And the Oscar goes to: Gerd Nefzer aus Schwäbisch Hall hat den Oscar in der Kategorie Beste visuelle Effekte für seine Arbeit in dem Hollywood-Blockbuster »Dune« gewonnen. Es ist bereits der zweite Oscar für den Spezialeffekte-Künstler nach seinem ersten Gewinn im Jahr 2018. Warum er es beinahe nicht zur Verleihung geschafft hätte und wie er die legendäre Ohrfeige von Will Smith an Chris Rock live miterlebt hat, verrät er im MORITZ-Exklusivinterview.
Herr Nefzer, zunächst mal herzlichen Glückwunsch zu Ihrem Oscar-Gewinn. Wie fühlt sich das an?
(lacht) Es fühlt sich natürlich grandios an, ist ja klar! Es tut unheimlich gut, das ist die höchste Auszeichnung in der Filmbranche. Diese gleich zweimal zu erhalten, da läuft man auch als bescheidener Schwabe mit stolzgeschwellter Brust umher, ist ja logisch!
Fühlt sich so eine Oscar-Nacht anders an, wenn man sie bereits zum zweiten Mal live miterlebt?
Auf jeden Fall. Ich hab das Ganze ja quasi schon einmal geübt. (lacht) Danach bewegt man sich natürlich viel sicherer, weil man genau weiß, was auf einen zukommt, wie die Abläufe sind, wie die Interviews ablaufen – auch was man zu tun hat, nachdem man auf der Bühne den Oscar überreicht bekommen hat, das ist ja nochmal eine eigene spezielle Sache mit vielen, vielen Interviews, Fotos und so weiter. Das ist hinter der Bühne genauso spannend wie auf der Bühne, das kann einen beim ersten Mal noch echt überwältigen.
Wie kann man sich das Prozedere, nachdem der Oscar überreicht wird, genau vorstellen? Was passiert dann?

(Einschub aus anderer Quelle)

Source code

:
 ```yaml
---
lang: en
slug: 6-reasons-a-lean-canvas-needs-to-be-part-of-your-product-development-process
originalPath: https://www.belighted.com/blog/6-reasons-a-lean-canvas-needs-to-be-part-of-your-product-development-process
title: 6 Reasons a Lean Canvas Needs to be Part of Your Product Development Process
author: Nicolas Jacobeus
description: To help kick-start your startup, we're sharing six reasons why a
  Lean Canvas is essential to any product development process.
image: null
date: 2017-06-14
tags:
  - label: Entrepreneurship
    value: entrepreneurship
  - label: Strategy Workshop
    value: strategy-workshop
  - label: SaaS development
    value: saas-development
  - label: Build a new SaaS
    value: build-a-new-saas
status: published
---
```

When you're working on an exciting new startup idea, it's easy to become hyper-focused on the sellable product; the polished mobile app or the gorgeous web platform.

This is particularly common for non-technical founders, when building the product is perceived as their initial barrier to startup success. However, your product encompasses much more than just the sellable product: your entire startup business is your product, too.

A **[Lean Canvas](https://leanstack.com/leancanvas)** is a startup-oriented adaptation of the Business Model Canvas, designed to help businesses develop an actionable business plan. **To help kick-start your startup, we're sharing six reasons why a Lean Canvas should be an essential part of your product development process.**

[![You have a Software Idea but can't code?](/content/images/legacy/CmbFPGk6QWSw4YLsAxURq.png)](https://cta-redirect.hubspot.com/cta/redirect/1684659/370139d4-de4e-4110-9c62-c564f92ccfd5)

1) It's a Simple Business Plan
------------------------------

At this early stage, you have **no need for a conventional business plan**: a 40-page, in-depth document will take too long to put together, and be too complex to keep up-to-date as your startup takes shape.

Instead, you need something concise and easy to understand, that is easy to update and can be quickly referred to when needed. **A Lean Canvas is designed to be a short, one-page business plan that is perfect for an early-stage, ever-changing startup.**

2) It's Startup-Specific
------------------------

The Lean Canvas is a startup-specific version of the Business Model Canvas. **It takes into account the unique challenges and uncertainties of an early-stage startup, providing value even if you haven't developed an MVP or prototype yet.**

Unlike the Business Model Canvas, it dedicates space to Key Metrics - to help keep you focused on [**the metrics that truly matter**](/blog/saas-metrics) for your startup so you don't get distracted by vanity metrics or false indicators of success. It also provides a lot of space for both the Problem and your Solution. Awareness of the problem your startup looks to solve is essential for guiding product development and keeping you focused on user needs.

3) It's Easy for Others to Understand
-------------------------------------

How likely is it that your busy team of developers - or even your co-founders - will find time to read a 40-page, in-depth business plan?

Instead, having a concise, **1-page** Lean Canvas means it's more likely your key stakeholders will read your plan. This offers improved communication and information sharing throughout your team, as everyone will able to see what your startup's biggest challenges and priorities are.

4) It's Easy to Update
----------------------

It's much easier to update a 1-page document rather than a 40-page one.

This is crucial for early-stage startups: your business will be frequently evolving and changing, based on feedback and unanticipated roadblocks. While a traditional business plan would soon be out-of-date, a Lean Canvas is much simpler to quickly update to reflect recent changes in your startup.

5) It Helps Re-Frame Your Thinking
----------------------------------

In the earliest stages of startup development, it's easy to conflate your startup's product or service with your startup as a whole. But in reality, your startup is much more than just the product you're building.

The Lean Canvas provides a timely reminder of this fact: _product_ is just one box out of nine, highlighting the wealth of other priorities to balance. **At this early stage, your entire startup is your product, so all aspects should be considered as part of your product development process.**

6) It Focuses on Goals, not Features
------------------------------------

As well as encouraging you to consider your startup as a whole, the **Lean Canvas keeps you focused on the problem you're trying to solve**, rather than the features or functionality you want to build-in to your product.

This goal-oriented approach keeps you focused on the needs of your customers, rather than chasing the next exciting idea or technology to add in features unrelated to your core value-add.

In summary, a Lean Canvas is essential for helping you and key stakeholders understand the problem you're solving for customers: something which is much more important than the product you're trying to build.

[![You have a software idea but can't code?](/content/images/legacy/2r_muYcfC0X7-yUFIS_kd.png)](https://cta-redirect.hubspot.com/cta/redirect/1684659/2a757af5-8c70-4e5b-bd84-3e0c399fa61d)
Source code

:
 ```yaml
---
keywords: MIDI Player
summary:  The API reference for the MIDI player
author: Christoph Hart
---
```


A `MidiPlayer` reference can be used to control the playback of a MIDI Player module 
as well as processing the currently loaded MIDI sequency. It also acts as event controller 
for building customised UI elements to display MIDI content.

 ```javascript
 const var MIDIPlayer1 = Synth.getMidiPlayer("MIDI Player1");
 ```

Man wird hinter die Bühne geleitet, dort hat man an einem eigenen Fotoplatz nochmal die Gelegenheit, die Dankesrede, die man auf der Bühne aus Zeitgründen nicht mehr geschafft hat, nachzuholen. Dann trinkt man ein Gläschen Champagner, woraufhin das offizielle Interview der Academy folgt, dann kommt eine große Fotosession mit 70 bis 80 Fotografen, man unterschreibt auf einem offiziellen Academy-Plakat, stellt sich den Fragen von hunderten Reportern und irgendwann geht es dann wieder zurück auf den Sitzplatz in der Halle, wo man den Rest der Show verfolgt.
Beinahe hätten Sie ja an der Verleihung nicht teilnehmen können…
Genau, das war wirklich allerletzte Eisenbahn. Meine Frau und ich kamen von der BAFTA-Verleihung zurück, hatten einen Schnelltest gemacht und zack, meine Frau war positiv. In Weinsberg haben wir dann einen PCR-Test gemacht und es war schnell klar, auch mich hat es erwischt. Danach haben wir jeden Tag gefiebert, ob wir noch rechtzeitig vor dem Oscar-Termin negativ werden. Irgendwann hatte ich schon nicht mehr damit gerechnet, hatte meine Koffer wieder ausgepackt – und dann kam überraschend doch noch der negative Test. Ein echter Wettlauf gegen die Zeit. Dann hieß es also, direkt wieder Koffer packen und ab nach Los Angeles.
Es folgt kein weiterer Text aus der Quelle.